The disc’s called Everything You Love Will Be Taken Away. The first song – from which the title is taken – is called “Cry.” So no one should approach Slaid Cleaves’ latest, his first recording since an all-covers collection in 2006, expecting fluffy party-pop.
There are pleasures to be found here, to be sure. But they’re the quiet, subdued pleasures of startling imagery, and being hit with truths so hard and real they hurt in a good way.
“Cry,” is indeed a downer of epic proportions. Yet somehow it’s hauntingly beautiful, its bleak and unrelenting darkness contrasted by Cleaves’ gruff but strangely boyish vocals. And “Hard To Believe,” a hardscrabble tale of the lost and the lonely in Milwaukee during the holidays, is about as far from seasonal cheer as possible. But again, Cleaves weaves a mesmerizing spell through lines as hard-edged as a winter wind.
“Beyond Love” is a clear-eyed and unflinchingly honest rumination on the unfolding on a relationship that may or may not endure, with the only certainty a grey and featureless future. Its gently quirky rhythm is accented by subtle strains of Steven Foley’s English horn. The bluegrass lament of “Green Mountains And Me” aches with the everyday pain of loss and loneliness felt by families and friends of the fallen, while Ray Bonneville’s “Run Jolee Run”, the only cover here, is a somber murder ballad with an eerie, southern gothic feel.

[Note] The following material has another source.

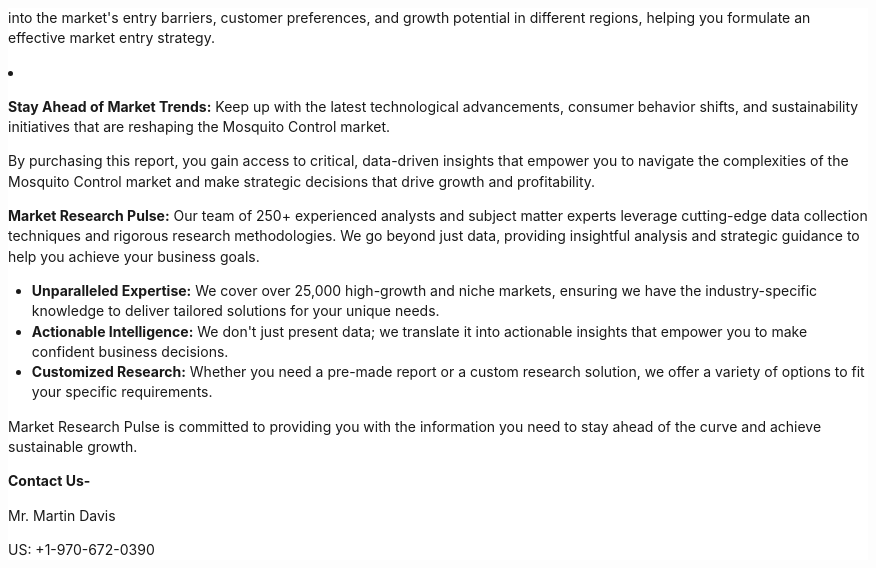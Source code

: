 into the market's entry barriers, customer preferences, and growth potential in different regions, helping you formulate an effective market entry strategy.</p></li><li><p><strong>Stay Ahead of Market Trends:</strong> Keep up with the latest technological advancements, consumer behavior shifts, and sustainability initiatives that are reshaping the Mosquito Control market.</p></li></ol><p>By purchasing this report, you gain access to critical, data-driven insights that empower you to navigate the complexities of the Mosquito Control market and make strategic decisions that drive growth and profitability.</p><p><strong>Market Research Pulse:</strong>&nbsp;Our team of 250+ experienced analysts and subject matter experts leverage cutting-edge data collection techniques and rigorous research methodologies. We go beyond just data, providing insightful analysis and strategic guidance to help you achieve your business goals.</p><ul><li><strong>Unparalleled Expertise:</strong>&nbsp;We cover over 25,000 high-growth and niche markets, ensuring we have the industry-specific knowledge to deliver tailored solutions for your unique needs.</li><li><strong>Actionable Intelligence:</strong>&nbsp;We don't just present data; we translate it into actionable insights that empower you to make confident business decisions.</li><li><strong>Customized Research:</strong>&nbsp;Whether you need a pre-made report or a custom research solution, we offer a variety of options to fit your specific requirements.</li></ul><p>Market Research Pulse is committed to providing you with the information you need to stay ahead of the curve and achieve sustainable growth.</p><p><strong>Contact Us-</strong></p><p>Mr. Martin Davis</p><p>US: +1-970-672-0390</p>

Depressed yet? There’s still “Dreams,” which wonders where said dreams go when they fade away (“You hung your hopes on a crooked nail …”), and “Black T-Shirt,” a scathing indictment of the unthinking bravado of the young (“Do you know what you put your mama through …”).
“Tumbleweed Stew” is a modern-day cowboy song with an irresistibly catchy chorus, but again the underlying feel is windswept loneliness and longing. “Twisting” tells the tale of a public hanging, Cleaves’ stark delivery and matter-of-fact observations calling into question our ability to turn even death into spectacle.